Records for processing START
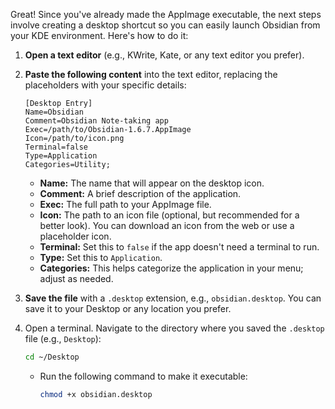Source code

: Great! Since you've already made the AppImage executable, the next steps involve creating a desktop shortcut so you can easily launch Obsidian from your KDE environment. Here's how to do it:

1. **Open a text editor** (e.g., KWrite, Kate, or any text editor you prefer).
2. **Paste the following content** into the text editor, replacing the placeholders with your specific details:

      ```
      [Desktop Entry]
      Name=Obsidian
      Comment=Obsidian Note-taking app
      Exec=/path/to/Obsidian-1.6.7.AppImage
      Icon=/path/to/icon.png
      Terminal=false
      Type=Application
      Categories=Utility;
      ```

      - **Name:** The name that will appear on the desktop icon.
      - **Comment:** A brief description of the application.
      - **Exec:** The full path to your AppImage file.
      - **Icon:** The path to an icon file (optional, but recommended for a better look). You can download an icon from the web or use a placeholder icon.
      - **Terminal:** Set this to `false` if the app doesn't need a terminal to run.
      - **Type:** Set this to `Application`.
      - **Categories:** This helps categorize the application in your menu; adjust as needed.
3. **Save the file** with a `.desktop` extension, e.g., `obsidian.desktop`. You can save it to your Desktop or any location you prefer.
4. Open a terminal. Navigate to the directory where you saved the `.desktop` file (e.g., `Desktop`):
     ```bash
     cd ~/Desktop
     ```
   - Run the following command to make it executable:
     ```bash
     chmod +x obsidian.desktop
     ```

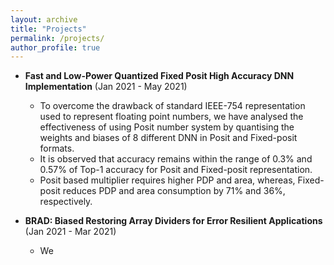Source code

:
 ```yaml
---
layout: archive
title: "Projects"
permalink: /projects/
author_profile: true
---
```

* **Fast and Low-Power Quantized Fixed Posit High Accuracy DNN Implementation** (Jan 2021 - May 2021)
  * To overcome the drawback of standard IEEE-754 representation used to represent floating point numbers, we have analysed the effectiveness of using Posit number system by quantising the weights and biases of 8 different DNN in Posit and Fixed-posit formats.
  *  It is observed that accuracy remains within the range of 0.3%  and 0.57% of Top-1 accuracy for Posit and Fixed-posit representation. 
  *  Posit based multiplier requires higher PDP and area, whereas, Fixed-posit reduces PDP and area consumption by 71\% and 36\%, respectively.

* **BRAD: Biased Restoring Array Dividers for Error Resilient Applications** (Jan 2021 - Mar 2021)
  * We
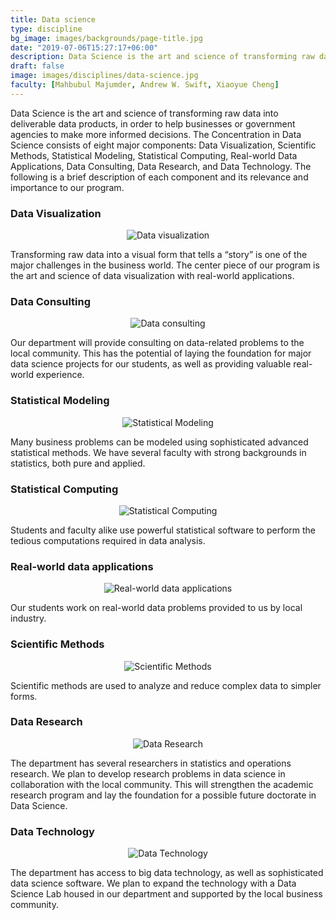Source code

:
 ```yaml
---
title: Data science
type: discipline
bg_image: images/backgrounds/page-title.jpg
date: "2019-07-06T15:27:17+06:00"
description: Data Science is the art and science of transforming raw data into deliverable data products, in order to help businesses or government agencies to make more informed decisions.
draft: false
image: images/disciplines/data-science.jpg
faculty: [Mahbubul Majumder, Andrew W. Swift, Xiaoyue Cheng]
---
```


Data Science is the art and science of transforming raw data into deliverable data products, in order to help businesses or government agencies to make more informed decisions. The Concentration in Data Science consists of eight major components: Data Visualization, Scientific Methods, Statistical Modeling, Statistical Computing, Real-world Data Applications, Data Consulting, Data Research, and Data Technology. The following is a brief description of each component and its relevance and importance to our program.

### Data Visualization

<p style="text-align: center;"><img src="/images/disciplines/data-visual.jpg" alt="Data visualization" /></p>

Transforming raw data into a visual form that tells a “story” is one of the major challenges in the business world. The center piece of our program is the art and science of data visualization with real-world applications.

### Data Consulting

<p style="text-align: center;"><img src="/images/disciplines/data-consulting.jpg" alt="Data consulting" /></p>

Our department will provide consulting on data-related problems to the local community. This has the potential of laying the foundation for major data science projects for our students, as well as providing valuable real-world experience.

### Statistical Modeling

<p style="text-align: center;"><img src="/images/disciplines/data-model.jpg" alt="Statistical Modeling" /></p>

Many business problems can be modeled using sophisticated advanced statistical methods. We have several faculty with strong backgrounds in statistics, both pure and applied.

### Statistical Computing

<p style="text-align: center;"><img src="/images/disciplines/stat-computing.png" alt="Statistical Computing" /></p>

Students and faculty alike use powerful statistical software to perform the tedious computations required in data analysis.

### Real-world data applications

<p style="text-align: center;"><img src="/images/disciplines/real.png" alt="Real-world data applications" /></p>

Our students work on real-world data problems provided to us by local industry.

### Scientific Methods

<p style="text-align: center;"><img src="/images/disciplines/scientific-methods.png" alt="Scientific Methods" /></p>

Scientific methods are used to analyze and reduce complex data to simpler forms.

### Data Research

<p style="text-align: center;"><img src="/images/disciplines/data-research.png" alt="Data Research" /></p>

The department has several researchers in statistics and operations research. We plan to develop research problems in data science in collaboration with the local community. This will strengthen the academic research program and lay the foundation for a possible future doctorate in Data Science.

### Data Technology

<p style="text-align: center;"><img src="/images/disciplines/data-tech.jpg" alt="Data Technology" /></p>

The department has access to big data technology, as well as sophisticated data science software. We plan to expand the technology with a Data Science Lab housed in our department and supported by the local business community.
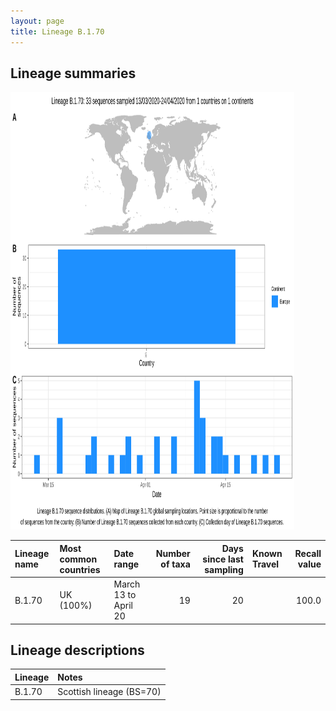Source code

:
 ```yaml
---
layout: page
title: Lineage B.1.70
---
```




<h2> Lineage summaries</h2>

<img src="../assets/images/B.1.70.svg" alt="B.1.70 lineage summary figure" width="90%" height="700px" />


| Lineage name | Most common countries | Date range | Number of taxa |  Days since last sampling | Known Travel | Recall value |
|:-----|:-----|:-------|-------:|-------:|:---------|--------:|
| B.1.70 | UK (100%) | March 13 to April 20 | 19 | 20 |  | 100.0 |

<h2>Lineage descriptions</h2>

| Lineage | Notes |
|:-----|:-----|
| B.1.70 | Scottish lineage (BS=70) |

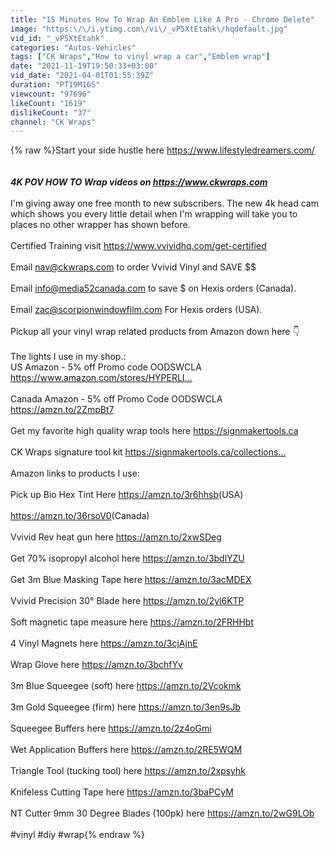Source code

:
 ```yaml
---
title: "15 Minutes How To Wrap An Emblem Like A Pro - Chrome Delete"
image: "https:\/\/i.ytimg.com\/vi\/_vP5XtEtahk\/hqdefault.jpg"
vid_id: "_vP5XtEtahk"
categories: "Autos-Vehicles"
tags: ["CK Wraps","How to vinyl wrap a car","Emblem wrap"]
date: "2021-11-19T19:50:33+03:00"
vid_date: "2021-04-01T01:55:39Z"
duration: "PT19M16S"
viewcount: "97696"
likeCount: "1619"
dislikeCount: "37"
channel: "CK Wraps"
---
```

{% raw %}Start your side hustle here <a rel="nofollow" target="blank" href="https://www.lifestyledreamers.com/​">https://www.lifestyledreamers.com/​</a><br /> <br /><br />***4K POV HOW TO Wrap videos on <a rel="nofollow" target="blank" href="https://www.ckwraps.com​">https://www.ckwraps.com​</a><br /> <br />*** I'm giving away one free month to new subscribers. The new 4k head cam which shows you every little detail when I'm wrapping will take you to places no other wrapper has shown before.<br /> <br />Certified Training visit <a rel="nofollow" target="blank" href="https://www.vvividhq.com/get-certified​">https://www.vvividhq.com/get-certified​</a><br /> <br />Email nav@ckwraps.com to order Vvivid Vinyl and SAVE $$<br /> <br />Email info@media52canada.com to save $ on Hexis orders (Canada).<br /> <br />Email zac@scorpionwindowfilm.com For Hexis orders (USA).<br /> <br />Pickup all your vinyl wrap related products from Amazon down here 👇<br /> <br />The lights I use in my shop.:<br />US Amazon - 5% off Promo code OODSWCLA<br /><a rel="nofollow" target="blank" href="https://www.amazon.com/stores/HYPERLI...​">https://www.amazon.com/stores/HYPERLI...​</a><br /> <br />Canada Amazon - 5% off Promo Code OODSWCLA<br /><a rel="nofollow" target="blank" href="https://amzn.to/2ZmpBt7​">https://amzn.to/2ZmpBt7​</a><br /> <br />Get my favorite high quality wrap tools here <a rel="nofollow" target="blank" href="https://signmakertools.ca​">https://signmakertools.ca​</a><br /> <br />CK Wraps signature tool kit <a rel="nofollow" target="blank" href="https://signmakertools.ca/collections...​">https://signmakertools.ca/collections...​</a><br /> <br />Amazon links to products I use:<br /> <br />Pick up Bio Hex Tint Here <a rel="nofollow" target="blank" href="https://amzn.to/3r6hhsb​">https://amzn.to/3r6hhsb​</a> (USA)<br /> <br /><a rel="nofollow" target="blank" href="https://amzn.to/36rsoV0​">https://amzn.to/36rsoV0​</a> (Canada)<br /> <br />Vvivid Rev heat gun here <a rel="nofollow" target="blank" href="https://amzn.to/2xwSDeg​">https://amzn.to/2xwSDeg​</a><br /> <br />Get 70% isopropyl alcohol here <a rel="nofollow" target="blank" href="https://amzn.to/3bdlYZU​">https://amzn.to/3bdlYZU​</a><br /> <br />Get 3m Blue Masking Tape here <a rel="nofollow" target="blank" href="https://amzn.to/3acMDEX​">https://amzn.to/3acMDEX​</a><br /> <br />Vvivid Precision 30° Blade here <a rel="nofollow" target="blank" href="https://amzn.to/2yl6KTP​">https://amzn.to/2yl6KTP​</a><br /> <br />Soft magnetic tape measure here <a rel="nofollow" target="blank" href="https://amzn.to/2FRHHbt​">https://amzn.to/2FRHHbt​</a><br /> <br />4 Vinyl Magnets here <a rel="nofollow" target="blank" href="https://amzn.to/3cjAjnE​">https://amzn.to/3cjAjnE​</a><br /> <br />Wrap Glove here <a rel="nofollow" target="blank" href="https://amzn.to/3bchfYv​">https://amzn.to/3bchfYv​</a><br /> <br />3m Blue Squeegee (soft) here <a rel="nofollow" target="blank" href="https://amzn.to/2Vcokmk​">https://amzn.to/2Vcokmk​</a><br /> <br />3m Gold Squeegee (firm) here <a rel="nofollow" target="blank" href="https://amzn.to/3en9sJb​">https://amzn.to/3en9sJb​</a><br /> <br />Squeegee Buffers here <a rel="nofollow" target="blank" href="https://amzn.to/2z4oGmi​">https://amzn.to/2z4oGmi​</a><br /> <br />Wet Application Buffers here <a rel="nofollow" target="blank" href="https://amzn.to/2RE5WQM​">https://amzn.to/2RE5WQM​</a><br /> <br />Triangle Tool (tucking tool) here <a rel="nofollow" target="blank" href="https://amzn.to/2xpsyhk​">https://amzn.to/2xpsyhk​</a><br /> <br />Knifeless Cutting Tape here <a rel="nofollow" target="blank" href="https://amzn.to/3baPCyM​">https://amzn.to/3baPCyM​</a><br /> <br />NT Cutter 9mm 30 Degree Blades (100pk) here <a rel="nofollow" target="blank" href="https://amzn.to/2wG9LOb​">https://amzn.to/2wG9LOb​</a><br /><br />#vinyl #diy #wrap{% endraw %}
Records for processing END
What the task asks » If a line in the material above contains "using", show that line.

Written response »
  * To overcome the drawback of standard IEEE-754 representation used to represent floating point numbers, we have analysed the effectiveness of using Posit number system by quantising the weights and biases of 8 different DNN in Posit and Fixed-posit formats.
Many business problems can be modeled using sophisticated advanced statistical methods. We have several faculty with strong backgrounds in statistics, both pure and applied.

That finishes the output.